A Smart Parametric 3D Printing Hand Assistive Device With a Practical Physically Intervention Feedback Based on the Embedded IMU Sensor

Assistive devices are one of the crucial medical instruments for rehabilitation. Customized designs are required to match the geometry and dimensions of the affected sites of human bodies. The existing practice of assistive device development remains mostly a manual process, in which an experienced physiotherapist employs simple two-dimensional measurements and visual estimation to handcraft each device. The resulting devices not only vary substantially in fit to wearers, but also are not compatible to modern developmental technologies such as three-dimensional (3D) printing. This study incorporated substantial quantities of anthropometric data to construct a parametric 3D hand model.
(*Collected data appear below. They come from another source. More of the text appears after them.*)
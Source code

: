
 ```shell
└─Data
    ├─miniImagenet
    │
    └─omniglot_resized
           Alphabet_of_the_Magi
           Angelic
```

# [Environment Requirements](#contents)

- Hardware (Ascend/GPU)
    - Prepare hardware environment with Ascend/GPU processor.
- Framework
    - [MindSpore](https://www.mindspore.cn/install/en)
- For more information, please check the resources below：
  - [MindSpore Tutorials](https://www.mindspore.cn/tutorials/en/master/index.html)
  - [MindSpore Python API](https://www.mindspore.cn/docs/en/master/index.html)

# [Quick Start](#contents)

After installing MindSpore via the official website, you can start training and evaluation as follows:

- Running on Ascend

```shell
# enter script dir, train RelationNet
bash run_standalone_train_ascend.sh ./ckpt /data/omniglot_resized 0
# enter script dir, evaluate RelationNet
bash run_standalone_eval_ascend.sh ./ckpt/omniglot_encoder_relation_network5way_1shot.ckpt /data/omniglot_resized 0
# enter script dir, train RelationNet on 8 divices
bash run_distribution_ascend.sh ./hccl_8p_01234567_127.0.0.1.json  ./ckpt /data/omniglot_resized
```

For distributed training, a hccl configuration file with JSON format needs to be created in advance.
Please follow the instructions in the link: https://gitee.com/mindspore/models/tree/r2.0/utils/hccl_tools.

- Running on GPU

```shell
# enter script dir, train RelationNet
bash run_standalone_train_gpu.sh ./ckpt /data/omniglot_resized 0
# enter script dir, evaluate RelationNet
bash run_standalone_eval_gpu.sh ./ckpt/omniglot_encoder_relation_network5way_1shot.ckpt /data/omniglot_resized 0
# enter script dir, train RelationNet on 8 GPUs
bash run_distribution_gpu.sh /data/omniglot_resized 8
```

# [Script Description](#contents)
This study employed a customized assistive device - splint for carpal tunnel syndrome as a target object for testing the feasibility of the proposed method and verified the practicability through 3D printing implementation. Moreover, a wearable device embedded with inertial measurement unit sensor and vibration module will be integrated into the customized assistive device to offer a smart way for rehabilitation. With the help of this developed wearable device, continuously tracking user’s activity wirelessly and provide the real-time physically intervention feedback of vibration module based on back-end monitoring system platform. This new concept by integrating customized design and the IMU sensor and vibration module open a new window for the field of customized assistive device and improve its practical values.